**DATA EXTRACTS:**
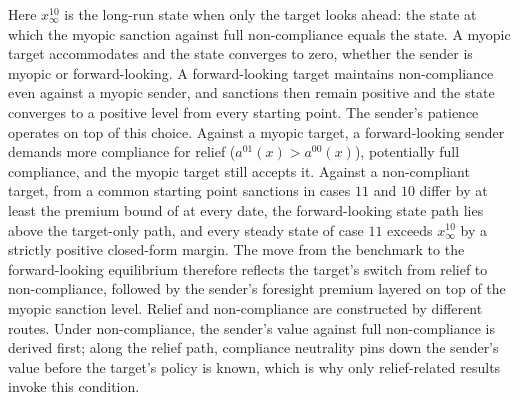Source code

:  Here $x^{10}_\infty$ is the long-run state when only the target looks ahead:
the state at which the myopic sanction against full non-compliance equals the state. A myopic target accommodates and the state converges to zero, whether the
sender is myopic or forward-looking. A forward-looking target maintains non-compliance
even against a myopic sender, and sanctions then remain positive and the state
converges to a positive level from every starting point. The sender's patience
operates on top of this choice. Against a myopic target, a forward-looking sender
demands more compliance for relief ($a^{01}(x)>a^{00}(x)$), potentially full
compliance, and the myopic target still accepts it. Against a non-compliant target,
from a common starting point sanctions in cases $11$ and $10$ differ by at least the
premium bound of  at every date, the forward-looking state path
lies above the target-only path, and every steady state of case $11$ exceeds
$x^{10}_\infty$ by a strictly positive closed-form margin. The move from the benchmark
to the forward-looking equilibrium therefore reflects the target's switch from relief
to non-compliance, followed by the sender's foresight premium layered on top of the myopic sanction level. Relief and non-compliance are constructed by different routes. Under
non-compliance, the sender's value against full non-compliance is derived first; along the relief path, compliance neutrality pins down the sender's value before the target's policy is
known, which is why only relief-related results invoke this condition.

* * *

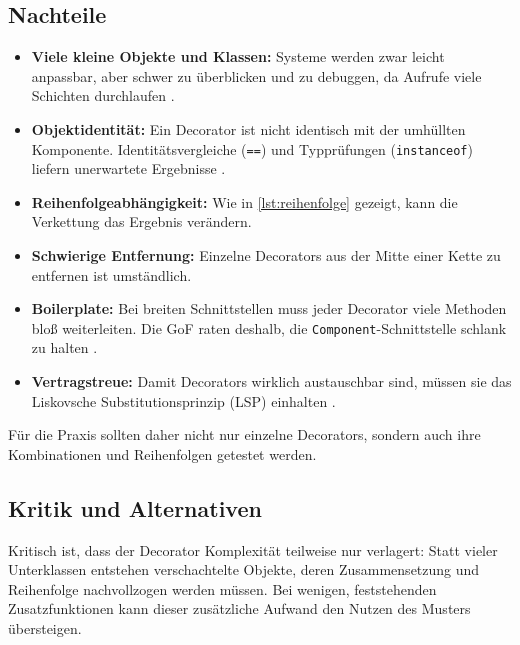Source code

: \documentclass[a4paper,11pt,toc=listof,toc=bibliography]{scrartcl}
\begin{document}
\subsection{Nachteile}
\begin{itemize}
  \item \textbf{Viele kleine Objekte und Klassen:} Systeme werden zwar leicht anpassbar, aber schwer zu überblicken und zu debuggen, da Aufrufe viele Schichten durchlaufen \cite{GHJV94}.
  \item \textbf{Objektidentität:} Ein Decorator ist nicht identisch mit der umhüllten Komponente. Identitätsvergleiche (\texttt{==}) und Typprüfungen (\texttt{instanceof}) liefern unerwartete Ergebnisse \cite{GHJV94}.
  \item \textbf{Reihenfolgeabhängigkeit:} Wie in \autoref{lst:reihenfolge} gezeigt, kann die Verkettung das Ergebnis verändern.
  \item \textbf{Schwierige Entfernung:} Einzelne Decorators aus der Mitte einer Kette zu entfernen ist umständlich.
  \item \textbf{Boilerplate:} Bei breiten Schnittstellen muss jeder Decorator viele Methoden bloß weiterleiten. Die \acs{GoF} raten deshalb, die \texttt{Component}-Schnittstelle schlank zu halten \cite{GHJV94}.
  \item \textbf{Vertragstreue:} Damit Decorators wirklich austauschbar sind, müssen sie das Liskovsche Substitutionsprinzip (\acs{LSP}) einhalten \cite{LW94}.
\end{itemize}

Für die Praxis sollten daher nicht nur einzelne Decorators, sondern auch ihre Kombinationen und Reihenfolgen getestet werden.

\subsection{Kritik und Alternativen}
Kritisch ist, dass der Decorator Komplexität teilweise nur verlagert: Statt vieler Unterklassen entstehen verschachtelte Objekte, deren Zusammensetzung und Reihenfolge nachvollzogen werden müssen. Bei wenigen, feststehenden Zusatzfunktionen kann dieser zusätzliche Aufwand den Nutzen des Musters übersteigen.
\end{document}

**WORK REQUIRED:** Going through the entries above, count each line that has the word "point" and report only the count.

**SOLVED PROBLEM:** 2